#### EXERCISE
Reproduce every record below exactly, with the pictures left out.

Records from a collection
....

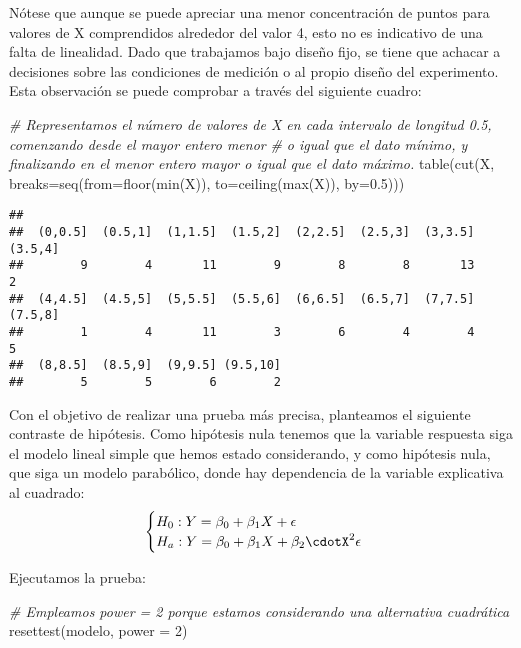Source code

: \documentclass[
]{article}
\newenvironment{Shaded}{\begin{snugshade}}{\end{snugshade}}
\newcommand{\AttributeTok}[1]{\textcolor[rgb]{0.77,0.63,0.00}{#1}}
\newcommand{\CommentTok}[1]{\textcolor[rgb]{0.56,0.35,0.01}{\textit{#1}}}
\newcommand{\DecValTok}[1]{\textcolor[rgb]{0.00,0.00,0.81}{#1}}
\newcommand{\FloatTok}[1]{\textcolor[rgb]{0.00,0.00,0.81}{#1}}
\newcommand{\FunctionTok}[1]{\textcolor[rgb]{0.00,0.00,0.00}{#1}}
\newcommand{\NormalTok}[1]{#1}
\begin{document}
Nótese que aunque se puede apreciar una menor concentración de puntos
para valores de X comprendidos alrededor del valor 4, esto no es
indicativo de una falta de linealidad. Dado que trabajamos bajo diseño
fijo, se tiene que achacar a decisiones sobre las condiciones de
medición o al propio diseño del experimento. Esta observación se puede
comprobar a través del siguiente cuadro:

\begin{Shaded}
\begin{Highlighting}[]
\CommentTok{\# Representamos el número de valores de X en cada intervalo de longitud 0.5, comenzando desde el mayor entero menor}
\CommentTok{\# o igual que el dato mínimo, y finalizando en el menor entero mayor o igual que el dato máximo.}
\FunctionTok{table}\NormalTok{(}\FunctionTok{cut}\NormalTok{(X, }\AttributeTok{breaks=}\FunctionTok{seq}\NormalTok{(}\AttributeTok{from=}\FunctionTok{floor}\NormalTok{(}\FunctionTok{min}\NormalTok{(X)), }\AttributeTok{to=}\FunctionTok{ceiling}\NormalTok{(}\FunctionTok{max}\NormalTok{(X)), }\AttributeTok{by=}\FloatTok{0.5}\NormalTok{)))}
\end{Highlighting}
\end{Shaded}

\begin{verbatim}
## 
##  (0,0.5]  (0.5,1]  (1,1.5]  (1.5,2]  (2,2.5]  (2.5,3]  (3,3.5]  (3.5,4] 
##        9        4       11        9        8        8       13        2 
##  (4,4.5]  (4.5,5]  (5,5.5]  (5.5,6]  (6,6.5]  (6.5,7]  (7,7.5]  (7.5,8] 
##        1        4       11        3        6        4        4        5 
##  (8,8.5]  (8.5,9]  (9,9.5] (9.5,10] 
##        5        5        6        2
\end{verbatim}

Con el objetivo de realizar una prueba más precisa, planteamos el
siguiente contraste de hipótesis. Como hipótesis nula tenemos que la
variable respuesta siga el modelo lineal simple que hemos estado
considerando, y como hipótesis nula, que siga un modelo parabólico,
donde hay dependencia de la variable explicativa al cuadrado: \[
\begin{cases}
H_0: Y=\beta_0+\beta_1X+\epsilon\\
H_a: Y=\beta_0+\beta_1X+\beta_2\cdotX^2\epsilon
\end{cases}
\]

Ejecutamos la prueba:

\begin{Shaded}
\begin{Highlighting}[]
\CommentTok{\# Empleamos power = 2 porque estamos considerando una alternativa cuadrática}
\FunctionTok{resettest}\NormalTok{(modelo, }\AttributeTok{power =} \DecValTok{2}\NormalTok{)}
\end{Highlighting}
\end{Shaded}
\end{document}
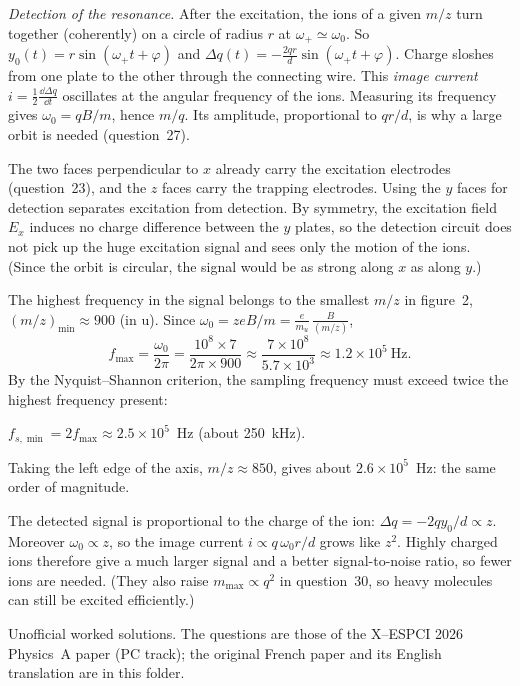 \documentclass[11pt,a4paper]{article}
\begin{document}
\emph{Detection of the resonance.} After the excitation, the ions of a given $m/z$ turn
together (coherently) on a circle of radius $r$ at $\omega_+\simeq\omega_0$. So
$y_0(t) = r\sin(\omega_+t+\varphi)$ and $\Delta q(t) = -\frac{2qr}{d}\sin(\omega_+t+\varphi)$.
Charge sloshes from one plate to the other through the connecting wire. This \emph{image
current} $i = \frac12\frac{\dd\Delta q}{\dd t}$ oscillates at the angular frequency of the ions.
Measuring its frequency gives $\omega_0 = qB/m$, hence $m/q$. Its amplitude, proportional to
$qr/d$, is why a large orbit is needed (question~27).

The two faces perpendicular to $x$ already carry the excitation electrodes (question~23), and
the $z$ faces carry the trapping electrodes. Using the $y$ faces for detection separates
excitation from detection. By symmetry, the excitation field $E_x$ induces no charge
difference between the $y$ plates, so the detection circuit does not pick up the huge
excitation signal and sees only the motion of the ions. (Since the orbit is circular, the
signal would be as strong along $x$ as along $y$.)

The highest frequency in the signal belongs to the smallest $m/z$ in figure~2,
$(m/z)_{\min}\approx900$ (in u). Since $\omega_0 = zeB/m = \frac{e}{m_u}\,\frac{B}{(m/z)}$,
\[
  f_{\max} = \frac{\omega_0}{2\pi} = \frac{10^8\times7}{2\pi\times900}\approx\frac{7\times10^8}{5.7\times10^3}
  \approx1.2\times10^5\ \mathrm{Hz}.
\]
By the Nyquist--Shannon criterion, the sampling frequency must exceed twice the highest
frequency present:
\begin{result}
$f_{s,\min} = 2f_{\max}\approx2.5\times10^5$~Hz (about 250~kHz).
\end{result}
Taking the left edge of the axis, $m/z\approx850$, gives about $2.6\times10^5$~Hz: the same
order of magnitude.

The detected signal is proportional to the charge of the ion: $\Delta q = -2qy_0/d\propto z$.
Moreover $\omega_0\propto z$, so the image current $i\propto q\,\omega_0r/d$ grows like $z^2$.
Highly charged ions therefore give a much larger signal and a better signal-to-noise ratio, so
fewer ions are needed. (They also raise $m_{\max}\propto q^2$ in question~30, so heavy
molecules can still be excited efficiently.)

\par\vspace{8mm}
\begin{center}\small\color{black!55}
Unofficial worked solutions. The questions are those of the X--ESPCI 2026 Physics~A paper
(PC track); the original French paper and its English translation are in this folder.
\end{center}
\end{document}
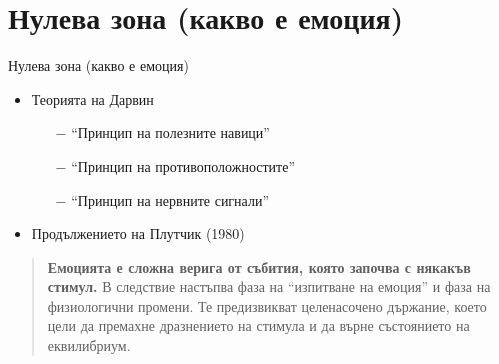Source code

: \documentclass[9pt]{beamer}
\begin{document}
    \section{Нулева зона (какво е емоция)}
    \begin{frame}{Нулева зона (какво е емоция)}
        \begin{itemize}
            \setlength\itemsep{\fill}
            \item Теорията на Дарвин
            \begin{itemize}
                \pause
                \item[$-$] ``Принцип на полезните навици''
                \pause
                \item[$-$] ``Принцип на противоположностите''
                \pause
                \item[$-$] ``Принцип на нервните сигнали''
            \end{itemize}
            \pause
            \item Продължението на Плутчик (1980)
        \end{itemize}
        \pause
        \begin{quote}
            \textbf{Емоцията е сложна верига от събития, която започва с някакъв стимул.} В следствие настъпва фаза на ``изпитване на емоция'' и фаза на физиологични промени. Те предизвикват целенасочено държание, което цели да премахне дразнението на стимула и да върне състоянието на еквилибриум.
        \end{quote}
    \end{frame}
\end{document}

....

#### OUTPUT FOR THIS TASK
Source code

: \documentclass[
]{article}
\newenvironment{Shaded}{\begin{snugshade}}{\end{snugshade}}
\newcommand{\AttributeTok}[1]{\textcolor[rgb]{0.77,0.63,0.00}{#1}}
\newcommand{\CommentTok}[1]{\textcolor[rgb]{0.56,0.35,0.01}{\textit{#1}}}
\newcommand{\DecValTok}[1]{\textcolor[rgb]{0.00,0.00,0.81}{#1}}
\newcommand{\FloatTok}[1]{\textcolor[rgb]{0.00,0.00,0.81}{#1}}
\newcommand{\FunctionTok}[1]{\textcolor[rgb]{0.00,0.00,0.00}{#1}}
\newcommand{\NormalTok}[1]{#1}
\begin{document}
Nótese que aunque se puede apreciar una menor concentración de puntos
para valores de X comprendidos alrededor del valor 4, esto no es
indicativo de una falta de linealidad. Dado que trabajamos bajo diseño
fijo, se tiene que achacar a decisiones sobre las condiciones de
medición o al propio diseño del experimento. Esta observación se puede
comprobar a través del siguiente cuadro:

\begin{Shaded}
\begin{Highlighting}[]
\CommentTok{\# Representamos el número de valores de X en cada intervalo de longitud 0.5, comenzando desde el mayor entero menor}
\CommentTok{\# o igual que el dato mínimo, y finalizando en el menor entero mayor o igual que el dato máximo.}
\FunctionTok{table}\NormalTok{(}\FunctionTok{cut}\NormalTok{(X, }\AttributeTok{breaks=}\FunctionTok{seq}\NormalTok{(}\AttributeTok{from=}\FunctionTok{floor}\NormalTok{(}\FunctionTok{min}\NormalTok{(X)), }\AttributeTok{to=}\FunctionTok{ceiling}\NormalTok{(}\FunctionTok{max}\NormalTok{(X)), }\AttributeTok{by=}\FloatTok{0.5}\NormalTok{)))}
\end{Highlighting}
\end{Shaded}

\begin{verbatim}
## 
##  (0,0.5]  (0.5,1]  (1,1.5]  (1.5,2]  (2,2.5]  (2.5,3]  (3,3.5]  (3.5,4] 
##        9        4       11        9        8        8       13        2 
##  (4,4.5]  (4.5,5]  (5,5.5]  (5.5,6]  (6,6.5]  (6.5,7]  (7,7.5]  (7.5,8] 
##        1        4       11        3        6        4        4        5 
##  (8,8.5]  (8.5,9]  (9,9.5] (9.5,10] 
##        5        5        6        2
\end{verbatim}

Con el objetivo de realizar una prueba más precisa, planteamos el
siguiente contraste de hipótesis. Como hipótesis nula tenemos que la
variable respuesta siga el modelo lineal simple que hemos estado
considerando, y como hipótesis nula, que siga un modelo parabólico,
donde hay dependencia de la variable explicativa al cuadrado: \[
\begin{cases}
H_0: Y=\beta_0+\beta_1X+\epsilon\\
H_a: Y=\beta_0+\beta_1X+\beta_2\cdotX^2\epsilon
\end{cases}
\]

Ejecutamos la prueba:

\begin{Shaded}
\begin{Highlighting}[]
\CommentTok{\# Empleamos power = 2 porque estamos considerando una alternativa cuadrática}
\FunctionTok{resettest}\NormalTok{(modelo, }\AttributeTok{power =} \DecValTok{2}\NormalTok{)}
\end{Highlighting}
\end{Shaded}
\end{document}
 \documentclass[11pt,a4paper]{article}
\begin{document}
\emph{Detection of the resonance.} After the excitation, the ions of a given $m/z$ turn
together (coherently) on a circle of radius $r$ at $\omega_+\simeq\omega_0$. So
$y_0(t) = r\sin(\omega_+t+\varphi)$ and $\Delta q(t) = -\frac{2qr}{d}\sin(\omega_+t+\varphi)$.
Charge sloshes from one plate to the other through the connecting wire. This \emph{image
current} $i = \frac12\frac{\dd\Delta q}{\dd t}$ oscillates at the angular frequency of the ions.
Measuring its frequency gives $\omega_0 = qB/m$, hence $m/q$. Its amplitude, proportional to
$qr/d$, is why a large orbit is needed (question~27).

The two faces perpendicular to $x$ already carry the excitation electrodes (question~23), and
the $z$ faces carry the trapping electrodes. Using the $y$ faces for detection separates
excitation from detection. By symmetry, the excitation field $E_x$ induces no charge
difference between the $y$ plates, so the detection circuit does not pick up the huge
excitation signal and sees only the motion of the ions. (Since the orbit is circular, the
signal would be as strong along $x$ as along $y$.)

The highest frequency in the signal belongs to the smallest $m/z$ in figure~2,
$(m/z)_{\min}\approx900$ (in u). Since $\omega_0 = zeB/m = \frac{e}{m_u}\,\frac{B}{(m/z)}$,
\[
  f_{\max} = \frac{\omega_0}{2\pi} = \frac{10^8\times7}{2\pi\times900}\approx\frac{7\times10^8}{5.7\times10^3}
  \approx1.2\times10^5\ \mathrm{Hz}.
\]
By the Nyquist--Shannon criterion, the sampling frequency must exceed twice the highest
frequency present:
\begin{result}
$f_{s,\min} = 2f_{\max}\approx2.5\times10^5$~Hz (about 250~kHz).
\end{result}
Taking the left edge of the axis, $m/z\approx850$, gives about $2.6\times10^5$~Hz: the same
order of magnitude.

The detected signal is proportional to the charge of the ion: $\Delta q = -2qy_0/d\propto z$.
Moreover $\omega_0\propto z$, so the image current $i\propto q\,\omega_0r/d$ grows like $z^2$.
Highly charged ions therefore give a much larger signal and a better signal-to-noise ratio, so
fewer ions are needed. (They also raise $m_{\max}\propto q^2$ in question~30, so heavy
molecules can still be excited efficiently.)

\par\vspace{8mm}
\begin{center}\small\color{black!55}
Unofficial worked solutions. The questions are those of the X--ESPCI 2026 Physics~A paper
(PC track); the original French paper and its English translation are in this folder.
\end{center}
\end{document}
Source code

: \documentclass[9pt]{beamer}
\begin{document}
    \section{Нулева зона (какво е емоция)}
    \begin{frame}{Нулева зона (какво е емоция)}
        \begin{itemize}
            \setlength\itemsep{\fill}
            \item Теорията на Дарвин
            \begin{itemize}
                \pause
                \item[$-$] ``Принцип на полезните навици''
                \pause
                \item[$-$] ``Принцип на противоположностите''
                \pause
                \item[$-$] ``Принцип на нервните сигнали''
            \end{itemize}
            \pause
            \item Продължението на Плутчик (1980)
        \end{itemize}
        \pause
        \begin{quote}
            \textbf{Емоцията е сложна верига от събития, която започва с някакъв стимул.} В следствие настъпва фаза на ``изпитване на емоция'' и фаза на физиологични промени. Те предизвикват целенасочено държание, което цели да премахне дразнението на стимула и да върне състоянието на еквилибриум.
        \end{quote}
    \end{frame}
\end{document}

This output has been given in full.